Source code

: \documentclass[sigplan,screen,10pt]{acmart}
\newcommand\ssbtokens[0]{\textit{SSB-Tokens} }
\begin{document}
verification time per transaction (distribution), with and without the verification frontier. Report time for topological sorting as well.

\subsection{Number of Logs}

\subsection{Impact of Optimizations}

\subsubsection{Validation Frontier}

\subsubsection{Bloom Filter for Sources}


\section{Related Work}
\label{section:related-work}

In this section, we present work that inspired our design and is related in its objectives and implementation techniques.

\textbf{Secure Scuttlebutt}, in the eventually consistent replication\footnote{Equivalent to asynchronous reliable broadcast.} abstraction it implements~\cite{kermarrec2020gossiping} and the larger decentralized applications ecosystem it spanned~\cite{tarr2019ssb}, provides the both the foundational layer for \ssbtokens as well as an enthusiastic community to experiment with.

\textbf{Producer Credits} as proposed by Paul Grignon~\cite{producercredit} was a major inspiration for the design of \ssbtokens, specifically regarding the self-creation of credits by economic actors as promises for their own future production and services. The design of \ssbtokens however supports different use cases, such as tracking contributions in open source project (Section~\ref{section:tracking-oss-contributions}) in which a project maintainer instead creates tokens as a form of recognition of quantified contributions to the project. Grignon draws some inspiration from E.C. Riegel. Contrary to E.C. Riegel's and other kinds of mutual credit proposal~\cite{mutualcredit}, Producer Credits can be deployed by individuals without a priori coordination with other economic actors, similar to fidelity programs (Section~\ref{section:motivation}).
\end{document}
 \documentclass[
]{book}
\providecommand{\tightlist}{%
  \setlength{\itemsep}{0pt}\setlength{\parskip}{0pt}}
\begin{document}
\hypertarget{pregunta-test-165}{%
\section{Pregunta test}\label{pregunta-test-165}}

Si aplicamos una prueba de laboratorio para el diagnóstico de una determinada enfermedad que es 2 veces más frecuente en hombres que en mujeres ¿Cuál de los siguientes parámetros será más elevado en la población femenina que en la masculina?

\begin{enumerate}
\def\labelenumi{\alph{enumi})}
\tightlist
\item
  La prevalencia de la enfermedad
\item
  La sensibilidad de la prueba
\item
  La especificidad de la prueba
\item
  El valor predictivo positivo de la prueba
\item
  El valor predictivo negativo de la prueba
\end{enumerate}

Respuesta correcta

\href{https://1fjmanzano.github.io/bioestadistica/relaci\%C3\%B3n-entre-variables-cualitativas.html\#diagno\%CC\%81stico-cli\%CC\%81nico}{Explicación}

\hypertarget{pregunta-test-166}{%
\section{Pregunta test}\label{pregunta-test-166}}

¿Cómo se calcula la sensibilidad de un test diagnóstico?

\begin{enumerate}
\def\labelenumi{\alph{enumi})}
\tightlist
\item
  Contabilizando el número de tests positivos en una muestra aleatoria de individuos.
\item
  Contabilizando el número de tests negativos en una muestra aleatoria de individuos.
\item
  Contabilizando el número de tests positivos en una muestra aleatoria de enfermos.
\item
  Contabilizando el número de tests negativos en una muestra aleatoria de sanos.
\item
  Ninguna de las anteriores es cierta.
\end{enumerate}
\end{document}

▶ _PROBLEM DETAILS_: Go through the entries above and reproduce each one exactly.

▶ _SOLUTION_:
Source code

: \documentclass[sigplan,screen,10pt]{acmart}
\newcommand\ssbtokens[0]{\textit{SSB-Tokens} }
\begin{document}
verification time per transaction (distribution), with and without the verification frontier. Report time for topological sorting as well.

\subsection{Number of Logs}

\subsection{Impact of Optimizations}

\subsubsection{Validation Frontier}

\subsubsection{Bloom Filter for Sources}


\section{Related Work}
\label{section:related-work}

In this section, we present work that inspired our design and is related in its objectives and implementation techniques.

\textbf{Secure Scuttlebutt}, in the eventually consistent replication\footnote{Equivalent to asynchronous reliable broadcast.} abstraction it implements~\cite{kermarrec2020gossiping} and the larger decentralized applications ecosystem it spanned~\cite{tarr2019ssb}, provides the both the foundational layer for \ssbtokens as well as an enthusiastic community to experiment with.

\textbf{Producer Credits} as proposed by Paul Grignon~\cite{producercredit} was a major inspiration for the design of \ssbtokens, specifically regarding the self-creation of credits by economic actors as promises for their own future production and services. The design of \ssbtokens however supports different use cases, such as tracking contributions in open source project (Section~\ref{section:tracking-oss-contributions}) in which a project maintainer instead creates tokens as a form of recognition of quantified contributions to the project. Grignon draws some inspiration from E.C. Riegel. Contrary to E.C. Riegel's and other kinds of mutual credit proposal~\cite{mutualcredit}, Producer Credits can be deployed by individuals without a priori coordination with other economic actors, similar to fidelity programs (Section~\ref{section:motivation}).
\end{document}
 \documentclass[
]{book}
\providecommand{\tightlist}{%
  \setlength{\itemsep}{0pt}\setlength{\parskip}{0pt}}
\begin{document}
\hypertarget{pregunta-test-165}{%
\section{Pregunta test}\label{pregunta-test-165}}

Si aplicamos una prueba de laboratorio para el diagnóstico de una determinada enfermedad que es 2 veces más frecuente en hombres que en mujeres ¿Cuál de los siguientes parámetros será más elevado en la población femenina que en la masculina?

\begin{enumerate}
\def\labelenumi{\alph{enumi})}
\tightlist
\item
  La prevalencia de la enfermedad
\item
  La sensibilidad de la prueba
\item
  La especificidad de la prueba
\item
  El valor predictivo positivo de la prueba
\item
  El valor predictivo negativo de la prueba
\end{enumerate}

Respuesta correcta

\href{https://1fjmanzano.github.io/bioestadistica/relaci\%C3\%B3n-entre-variables-cualitativas.html\#diagno\%CC\%81stico-cli\%CC\%81nico}{Explicación}

\hypertarget{pregunta-test-166}{%
\section{Pregunta test}\label{pregunta-test-166}}

¿Cómo se calcula la sensibilidad de un test diagnóstico?

\begin{enumerate}
\def\labelenumi{\alph{enumi})}
\tightlist
\item
  Contabilizando el número de tests positivos en una muestra aleatoria de individuos.
\item
  Contabilizando el número de tests negativos en una muestra aleatoria de individuos.
\item
  Contabilizando el número de tests positivos en una muestra aleatoria de enfermos.
\item
  Contabilizando el número de tests negativos en una muestra aleatoria de sanos.
\item
  Ninguna de las anteriores es cierta.
\end{enumerate}
\end{document}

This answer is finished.